[Exercise]:
The result should be a word-for-word retyping of the entries below, free of pictures.

Pictures paired with source code
== Segment start ==
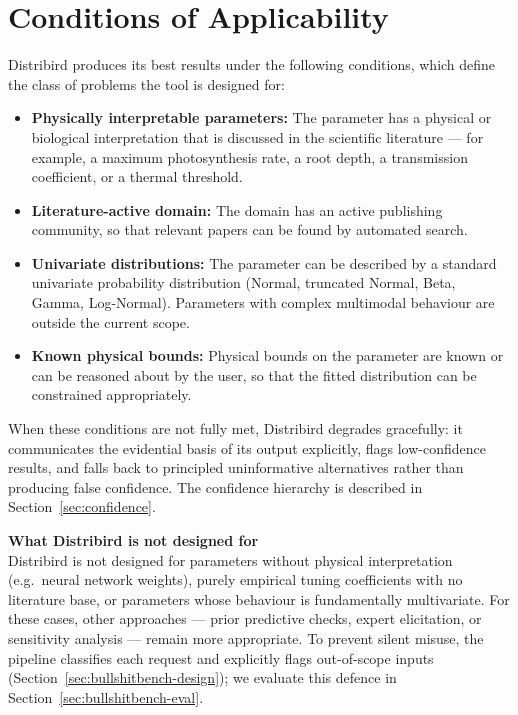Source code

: \documentclass[11pt,a4paper]{article}
\begin{document}
\section{Conditions of Applicability}

Distribird produces its best results under the following conditions, which define the class of
problems the tool is designed for:

\begin{itemize}
  \item \textbf{Physically interpretable parameters:} The parameter has a physical or biological
    interpretation that is discussed in the scientific literature --- for example, a maximum
    photosynthesis rate, a root depth, a transmission coefficient, or a thermal threshold.

  \item \textbf{Literature-active domain:} The domain has an active publishing community, so that
    relevant papers can be found by automated search.

  \item \textbf{Univariate distributions:} The parameter can be described by a standard univariate
    probability distribution (Normal, truncated Normal, Beta, Gamma, Log-Normal). Parameters with
    complex multimodal behaviour are outside the current scope.

  \item \textbf{Known physical bounds:} Physical bounds on the parameter are known or can be
    reasoned about by the user, so that the fitted distribution can be constrained appropriately.
\end{itemize}

When these conditions are not fully met, Distribird degrades gracefully: it communicates the
evidential basis of its output explicitly, flags low-confidence results, and falls back to
principled uninformative alternatives rather than producing false confidence. The confidence
hierarchy is described in Section~\ref{sec:confidence}.

\begin{mdframed}[style=calloutbox]
  \textbf{What Distribird is not designed for}\\[4pt]
  Distribird is not designed for parameters without physical interpretation (e.g.\ neural network
  weights), purely empirical tuning coefficients with no literature base, or parameters whose
  behaviour is fundamentally multivariate. For these cases, other approaches --- prior predictive
  checks, expert elicitation, or sensitivity analysis --- remain more appropriate. To prevent
  silent misuse, the pipeline classifies each request and explicitly flags out-of-scope inputs
  (Section~\ref{sec:bullshitbench-design}); we evaluate this defence in
  Section~\ref{sec:bullshitbench-eval}.
\end{mdframed}
\end{document}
== Segment end ==
[Answer section]:
Source code

: \documentclass[11pt,a4paper]{article}
\begin{document}
\section{Conditions of Applicability}

Distribird produces its best results under the following conditions, which define the class of
problems the tool is designed for:

\begin{itemize}
  \item \textbf{Physically interpretable parameters:} The parameter has a physical or biological
    interpretation that is discussed in the scientific literature --- for example, a maximum
    photosynthesis rate, a root depth, a transmission coefficient, or a thermal threshold.

  \item \textbf{Literature-active domain:} The domain has an active publishing community, so that
    relevant papers can be found by automated search.

  \item \textbf{Univariate distributions:} The parameter can be described by a standard univariate
    probability distribution (Normal, truncated Normal, Beta, Gamma, Log-Normal). Parameters with
    complex multimodal behaviour are outside the current scope.

  \item \textbf{Known physical bounds:} Physical bounds on the parameter are known or can be
    reasoned about by the user, so that the fitted distribution can be constrained appropriately.
\end{itemize}

When these conditions are not fully met, Distribird degrades gracefully: it communicates the
evidential basis of its output explicitly, flags low-confidence results, and falls back to
principled uninformative alternatives rather than producing false confidence. The confidence
hierarchy is described in Section~\ref{sec:confidence}.

\begin{mdframed}[style=calloutbox]
  \textbf{What Distribird is not designed for}\\[4pt]
  Distribird is not designed for parameters without physical interpretation (e.g.\ neural network
  weights), purely empirical tuning coefficients with no literature base, or parameters whose
  behaviour is fundamentally multivariate. For these cases, other approaches --- prior predictive
  checks, expert elicitation, or sensitivity analysis --- remain more appropriate. To prevent
  silent misuse, the pipeline classifies each request and explicitly flags out-of-scope inputs
  (Section~\ref{sec:bullshitbench-design}); we evaluate this defence in
  Section~\ref{sec:bullshitbench-eval}.
\end{mdframed}
\end{document}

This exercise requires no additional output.